Wheat and soybeans gained more than 75 per cent last year, while cotton increased 21 per cent and corn rose 17 per cent.
"Production of corn this year will be lower than expected, and therefore I expect higher prices,'' Weinberg said.
Demand for alternative fuels because of rising crude oil costs will add to gains for sugar and corn used to make ethanol, he said. As consumers in Asia eat more meat, oils and fats, more grains will go to feed cattle and pigs, adding to supply pressures, the analyst said.

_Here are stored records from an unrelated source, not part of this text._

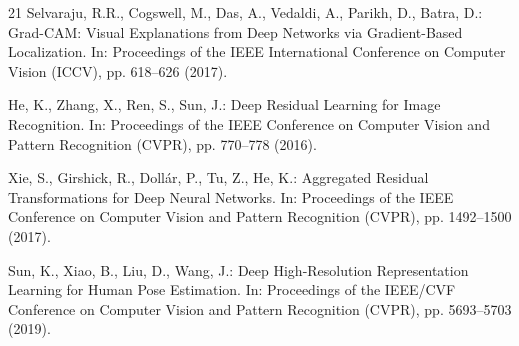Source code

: \documentclass[runningheads]{llncs}
\begin{document}
\begin{thebibliography}{21}
Selvaraju, R.R., Cogswell, M., Das, A., Vedaldi, A., Parikh, D., Batra, D.: Grad-CAM: Visual Explanations from Deep Networks via Gradient-Based Localization. In: Proceedings of the IEEE International Conference on Computer Vision (ICCV), pp. 618--626 (2017). 

He, K., Zhang, X., Ren, S., Sun, J.: Deep Residual Learning for Image Recognition. In: Proceedings of the IEEE Conference on Computer Vision and Pattern Recognition (CVPR), pp. 770--778 (2016). 

Xie, S., Girshick, R., Dollár, P., Tu, Z., He, K.: Aggregated Residual Transformations for Deep Neural Networks. In: Proceedings of the IEEE Conference on Computer Vision and Pattern Recognition (CVPR), pp. 1492--1500 (2017). 

Sun, K., Xiao, B., Liu, D., Wang, J.: Deep High-Resolution Representation Learning for Human Pose Estimation. In: Proceedings of the IEEE/CVF Conference on Computer Vision and Pattern Recognition (CVPR), pp. 5693--5703 (2019). 

\end{thebibliography}
\end{document}
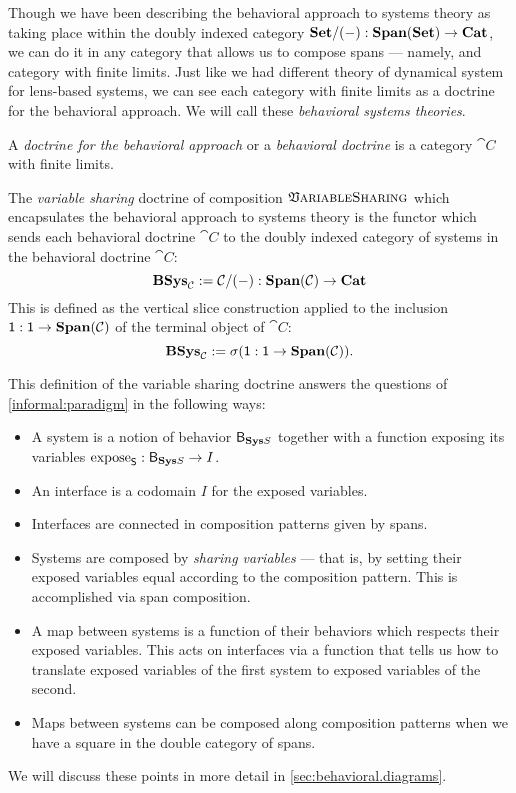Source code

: \documentclass[DynamicalBook]{subfiles}
\begin{document}
Though we have been describing the behavioral approach to systems theory as
taking place within the doubly indexed category $\textbf{Set}/(-) :
\textbf{Span}(\textbf{Set}) \to \textbf{Cat}$, we can do it in any category that allows
us to compose spans --- namely, and category with finite limits. Just like we
had different theory of dynamical system for lens-based systems, we can see each
category with finite limits as a doctrine for the behavioral approach. We will
call these \emph{behavioral systems theories}.

\begin{definition}
A \emph{doctrine for the behavioral approach} or a \emph{behavioral doctrine} is a
category $\cat{C}$ with finite limits.

The \emph{variable sharing} doctrine of composition $\mathfrak{V}\textsc{ariableSharing}$ which encapsulates the behavioral approach to systems theory is the functor which sends each behavioral doctrine $\cat{C}$ to the doubly indexed category of systems in
the behavioral doctrine $\cat{C}$:
$$\textbf{BSys}_{\mathcal{C}} := \mathcal{C}/(-) : \textbf{Span}(\mathcal{C}) \to \textbf{Cat}$$
This is defined as the vertical slice construction applied to the inclusion $\mathsf{1} :
\mathsf{1} \to \textbf{Span}(\mathcal{C})$ of the terminal object of $\cat{C}$:
\[
\textbf{BSys}_{\mathcal{C}} := \sigma(\mathsf{1} : \mathsf{1} \to \textbf{Span}(\mathcal{C})).
\]
\end{definition}

This definition of the variable sharing doctrine answers the questions of \cref{informal:paradigm} in the following ways:
\begin{itemize}
        \item A system is a notion of behavior $\mathsf{B}_{\textbf{Sys}{S}}$ together with a function exposing its variables $\mathrm{expose}_{\mathsf{S}} : \mathsf{B}_{{\textbf{Sys}{S}}} \to I$.
      \item An interface is a codomain $I$ for the exposed variables.
      \item Interfaces are connected in composition patterns given by spans.
        \item Systems are composed by \emph{sharing variables} --- that is, by setting their exposed variables equal according to the composition pattern. This is accomplished via span composition.
  \item A map between systems is a function of their behaviors which respects their exposed variables. This acts on interfaces via a function that tells us how to translate exposed variables of the first system to exposed variables of the second.
        \item Maps between systems can be composed along composition patterns when we have a square in the double category of spans.
\end{itemize}
We will discuss these points in more detail in \cref{sec:behavioral.diagrams}.
\end{document}
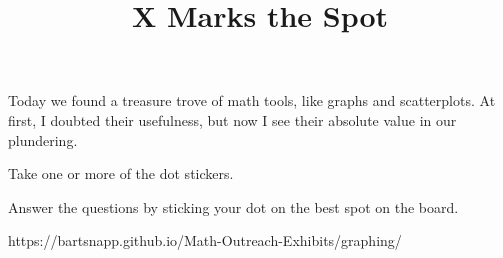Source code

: \documentclass{../exhibit}
\title{X Marks the Spot}
\begin{document}
\begin{context} Today we found a treasure trove of math tools, like
graphs and scatterplots. At first, I doubted their usefulness, but now I see their absolute value in
our plundering.
\end{context}

\begin{directions}
Take one or more of the dot stickers.
  
Answer the questions by sticking your dot on the best spot on the board.
\end{directions}

\begin{example}
\end{example}

\begin{mathConnections}
  https://bartsnapp.github.io/Math-Outreach-Exhibits/graphing/
\end{mathConnections}
\end{document}
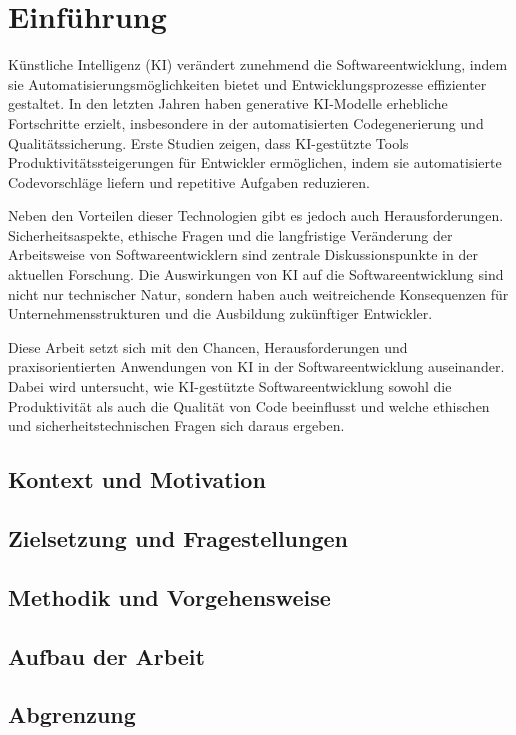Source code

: \chapter{Einführung}
Künstliche Intelligenz (KI) verändert zunehmend die Softwareentwicklung, indem sie Automatisierungsmöglichkeiten bietet und Entwicklungsprozesse effizienter gestaltet. In den letzten Jahren haben generative KI-Modelle erhebliche Fortschritte erzielt, insbesondere in der automatisierten Codegenerierung und Qualitätssicherung. Erste Studien zeigen, dass KI-gestützte Tools Produktivitätssteigerungen für Entwickler ermöglichen, indem sie automatisierte Codevorschläge liefern und repetitive Aufgaben reduzieren.

Neben den Vorteilen dieser Technologien gibt es jedoch auch Herausforderungen. Sicherheitsaspekte, ethische Fragen und die langfristige Veränderung der Arbeitsweise von Softwareentwicklern sind zentrale Diskussionspunkte in der aktuellen Forschung. Die Auswirkungen von KI auf die Softwareentwicklung sind nicht nur technischer Natur, sondern haben auch weitreichende Konsequenzen für Unternehmensstrukturen und die Ausbildung zukünftiger Entwickler.

Diese Arbeit setzt sich mit den Chancen, Herausforderungen und praxisorientierten Anwendungen von KI in der Softwareentwicklung auseinander. Dabei wird untersucht, wie KI-gestützte Softwareentwicklung sowohl die Produktivität als auch die Qualität von Code beeinflusst und welche ethischen und sicherheitstechnischen Fragen sich daraus ergeben.
\newpage
\section{Kontext und Motivation}


\section{Zielsetzung und Fragestellungen}


\section{Methodik und Vorgehensweise}


\section{Aufbau der Arbeit}


\section{Abgrenzung}


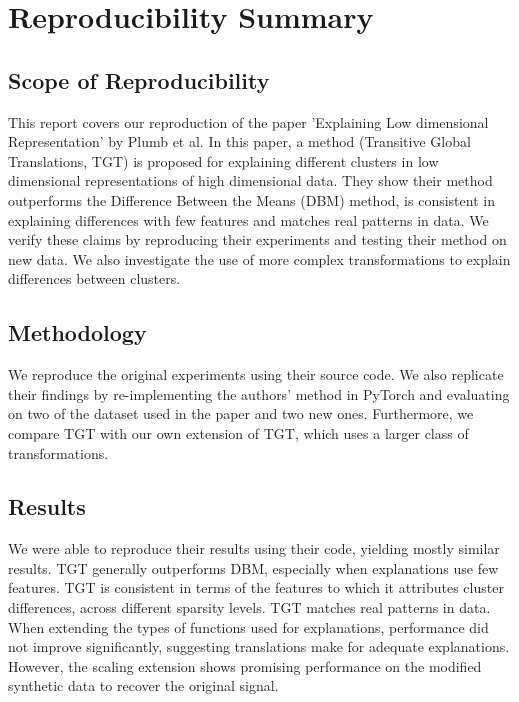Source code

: \section*{\centering Reproducibility Summary}


\subsection*{Scope of Reproducibility}
This report covers our reproduction of the paper 'Explaining Low dimensional Representation' \cite{plumb2020explaining} by Plumb et al. In this paper, a method (Transitive Global Translations, TGT) is proposed for explaining different clusters in low dimensional representations of high dimensional data. They show their method outperforms the Difference Between the Means (DBM) method, is consistent in explaining differences with few features and matches real patterns in data. We verify these claims by reproducing their experiments and testing their method on new data. We also investigate the use of more complex transformations to explain differences between clusters.



\subsection*{Methodology}
We reproduce the original experiments using their source code. We also replicate their findings by re-implementing the authors' method in PyTorch \cite{paszke2019pytorch} and evaluating on two of the dataset used in the paper and two new ones. Furthermore, we compare TGT with our own extension of TGT, which uses a larger class of transformations.

\subsection*{Results}
We were able to reproduce their results using their code, yielding mostly similar results. TGT generally outperforms DBM, especially when explanations use few features. TGT is consistent in terms of the features to which it attributes cluster differences, across different sparsity levels. TGT matches real patterns in data. When extending the types of functions used for explanations, performance did not improve significantly, suggesting translations make for adequate explanations. However, the scaling extension shows promising performance on the modified synthetic data to recover the original signal.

It takes as much as 10 pounds of soybeans or other grains to produce one pound of meat, he said.
Cotton will also benefit from higher energy costs as textile manufacturers switch from oil-based polyester, Weinberg said.
"The production costs for polyester are going higher and therefore the demand for the alternative, for cotton, is also growing,'' he said.
Cocoa is forecast to rise to $2,500 a metric tonne by 2010 from about $2,100, largely because of increased demand for chocolate in Asia, he said. ( Gulf )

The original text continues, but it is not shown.